▶ _ASSIGNMENT_
Tally the lines in the listing below that contain "subroutine" and report the tally alone.

▶ _TASK INPUTS_

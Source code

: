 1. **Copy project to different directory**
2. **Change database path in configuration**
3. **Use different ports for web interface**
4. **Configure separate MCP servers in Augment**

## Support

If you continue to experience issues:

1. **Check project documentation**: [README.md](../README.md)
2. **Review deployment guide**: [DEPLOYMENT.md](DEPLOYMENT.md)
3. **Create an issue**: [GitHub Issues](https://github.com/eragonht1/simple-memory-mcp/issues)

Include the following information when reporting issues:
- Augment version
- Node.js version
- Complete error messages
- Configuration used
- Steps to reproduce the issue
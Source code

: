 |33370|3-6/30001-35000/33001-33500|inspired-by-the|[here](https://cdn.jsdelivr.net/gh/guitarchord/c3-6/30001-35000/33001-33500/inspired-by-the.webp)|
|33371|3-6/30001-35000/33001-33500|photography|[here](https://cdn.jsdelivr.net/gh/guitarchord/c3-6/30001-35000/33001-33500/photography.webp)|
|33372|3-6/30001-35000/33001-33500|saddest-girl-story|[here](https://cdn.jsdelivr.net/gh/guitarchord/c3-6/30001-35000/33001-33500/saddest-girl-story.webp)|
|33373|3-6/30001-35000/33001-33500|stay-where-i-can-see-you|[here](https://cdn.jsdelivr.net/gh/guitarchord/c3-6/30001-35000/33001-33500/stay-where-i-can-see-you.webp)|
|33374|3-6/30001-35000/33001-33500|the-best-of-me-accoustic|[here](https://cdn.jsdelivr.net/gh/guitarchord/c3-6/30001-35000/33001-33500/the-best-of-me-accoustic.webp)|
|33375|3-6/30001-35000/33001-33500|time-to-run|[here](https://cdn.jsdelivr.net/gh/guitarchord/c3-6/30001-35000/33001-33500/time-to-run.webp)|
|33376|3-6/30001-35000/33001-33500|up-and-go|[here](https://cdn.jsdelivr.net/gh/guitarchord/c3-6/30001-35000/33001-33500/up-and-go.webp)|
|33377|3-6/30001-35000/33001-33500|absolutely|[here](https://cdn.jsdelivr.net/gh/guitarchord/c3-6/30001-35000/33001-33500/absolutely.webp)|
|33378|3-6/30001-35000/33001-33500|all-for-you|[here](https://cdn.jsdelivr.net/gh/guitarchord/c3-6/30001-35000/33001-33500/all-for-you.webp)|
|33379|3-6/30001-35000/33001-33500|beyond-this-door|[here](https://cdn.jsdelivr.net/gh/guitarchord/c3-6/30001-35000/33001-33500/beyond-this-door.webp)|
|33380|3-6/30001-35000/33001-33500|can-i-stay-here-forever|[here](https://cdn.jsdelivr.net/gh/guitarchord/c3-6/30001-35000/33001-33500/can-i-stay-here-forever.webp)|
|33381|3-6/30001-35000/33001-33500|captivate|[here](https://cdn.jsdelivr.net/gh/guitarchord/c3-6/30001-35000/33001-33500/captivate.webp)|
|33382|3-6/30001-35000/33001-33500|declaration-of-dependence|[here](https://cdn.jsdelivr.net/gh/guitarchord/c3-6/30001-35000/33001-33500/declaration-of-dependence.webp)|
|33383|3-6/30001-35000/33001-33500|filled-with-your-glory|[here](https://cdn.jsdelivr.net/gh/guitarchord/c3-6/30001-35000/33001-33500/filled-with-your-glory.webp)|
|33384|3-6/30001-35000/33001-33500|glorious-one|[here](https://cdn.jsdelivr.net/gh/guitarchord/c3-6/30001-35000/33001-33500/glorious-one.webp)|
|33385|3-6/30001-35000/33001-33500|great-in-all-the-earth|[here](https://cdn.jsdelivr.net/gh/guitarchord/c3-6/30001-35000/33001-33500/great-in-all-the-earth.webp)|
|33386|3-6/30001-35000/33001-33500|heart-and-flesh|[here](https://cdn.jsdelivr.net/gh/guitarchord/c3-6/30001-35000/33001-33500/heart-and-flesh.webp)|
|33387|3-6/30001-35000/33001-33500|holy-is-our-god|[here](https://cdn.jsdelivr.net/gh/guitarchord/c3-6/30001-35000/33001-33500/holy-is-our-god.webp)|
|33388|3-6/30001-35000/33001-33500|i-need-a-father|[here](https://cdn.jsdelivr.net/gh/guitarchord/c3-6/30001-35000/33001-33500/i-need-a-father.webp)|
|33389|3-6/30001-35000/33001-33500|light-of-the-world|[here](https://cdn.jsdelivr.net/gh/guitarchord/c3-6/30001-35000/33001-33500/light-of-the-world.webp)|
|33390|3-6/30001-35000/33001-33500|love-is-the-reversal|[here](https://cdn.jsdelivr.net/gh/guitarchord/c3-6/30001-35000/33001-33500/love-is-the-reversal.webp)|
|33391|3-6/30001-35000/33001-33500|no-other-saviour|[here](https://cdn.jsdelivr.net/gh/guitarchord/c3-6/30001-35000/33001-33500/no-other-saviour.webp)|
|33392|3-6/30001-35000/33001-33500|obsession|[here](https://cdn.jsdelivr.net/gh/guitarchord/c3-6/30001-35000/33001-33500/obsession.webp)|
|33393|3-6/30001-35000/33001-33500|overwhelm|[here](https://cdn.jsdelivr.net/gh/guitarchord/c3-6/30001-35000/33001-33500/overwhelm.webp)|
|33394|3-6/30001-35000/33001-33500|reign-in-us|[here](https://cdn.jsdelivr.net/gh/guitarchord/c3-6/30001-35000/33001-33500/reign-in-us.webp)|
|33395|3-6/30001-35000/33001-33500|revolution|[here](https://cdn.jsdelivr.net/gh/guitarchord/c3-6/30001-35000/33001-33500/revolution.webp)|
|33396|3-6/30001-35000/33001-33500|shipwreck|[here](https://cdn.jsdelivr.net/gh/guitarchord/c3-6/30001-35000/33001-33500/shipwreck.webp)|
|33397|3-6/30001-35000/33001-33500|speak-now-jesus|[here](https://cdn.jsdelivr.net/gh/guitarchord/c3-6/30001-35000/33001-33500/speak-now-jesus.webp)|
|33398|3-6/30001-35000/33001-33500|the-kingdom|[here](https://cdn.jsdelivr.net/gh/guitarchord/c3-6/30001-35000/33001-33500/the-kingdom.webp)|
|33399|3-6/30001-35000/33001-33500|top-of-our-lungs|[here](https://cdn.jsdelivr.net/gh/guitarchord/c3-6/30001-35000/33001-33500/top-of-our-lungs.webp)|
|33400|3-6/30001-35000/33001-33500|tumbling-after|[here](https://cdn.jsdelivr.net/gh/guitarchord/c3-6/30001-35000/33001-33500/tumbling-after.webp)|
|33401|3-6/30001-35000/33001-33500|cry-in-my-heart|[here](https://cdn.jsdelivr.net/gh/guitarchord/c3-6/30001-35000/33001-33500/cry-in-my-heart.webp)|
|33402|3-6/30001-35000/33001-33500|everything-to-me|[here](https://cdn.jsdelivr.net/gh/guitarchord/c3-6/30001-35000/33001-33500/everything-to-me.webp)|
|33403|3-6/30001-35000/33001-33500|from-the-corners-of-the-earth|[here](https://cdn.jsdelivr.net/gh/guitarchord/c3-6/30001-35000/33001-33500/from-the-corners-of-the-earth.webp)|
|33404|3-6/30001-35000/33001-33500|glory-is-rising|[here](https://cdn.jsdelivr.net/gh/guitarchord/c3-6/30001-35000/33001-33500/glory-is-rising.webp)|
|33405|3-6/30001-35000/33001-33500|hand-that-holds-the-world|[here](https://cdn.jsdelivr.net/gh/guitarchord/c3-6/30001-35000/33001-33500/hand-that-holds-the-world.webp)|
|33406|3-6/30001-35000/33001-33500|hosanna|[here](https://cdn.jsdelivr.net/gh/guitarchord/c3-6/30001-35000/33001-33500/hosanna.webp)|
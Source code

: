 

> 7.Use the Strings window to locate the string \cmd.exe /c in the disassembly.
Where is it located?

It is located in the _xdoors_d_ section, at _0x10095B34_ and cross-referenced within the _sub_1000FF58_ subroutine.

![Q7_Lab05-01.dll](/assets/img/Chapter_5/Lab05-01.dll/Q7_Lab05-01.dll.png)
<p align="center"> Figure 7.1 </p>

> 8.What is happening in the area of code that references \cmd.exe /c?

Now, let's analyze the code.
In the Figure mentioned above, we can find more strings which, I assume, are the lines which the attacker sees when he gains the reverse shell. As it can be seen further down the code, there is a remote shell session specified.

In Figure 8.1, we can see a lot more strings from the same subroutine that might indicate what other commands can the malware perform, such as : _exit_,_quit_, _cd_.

▶ _EXERCISE RESULT_
2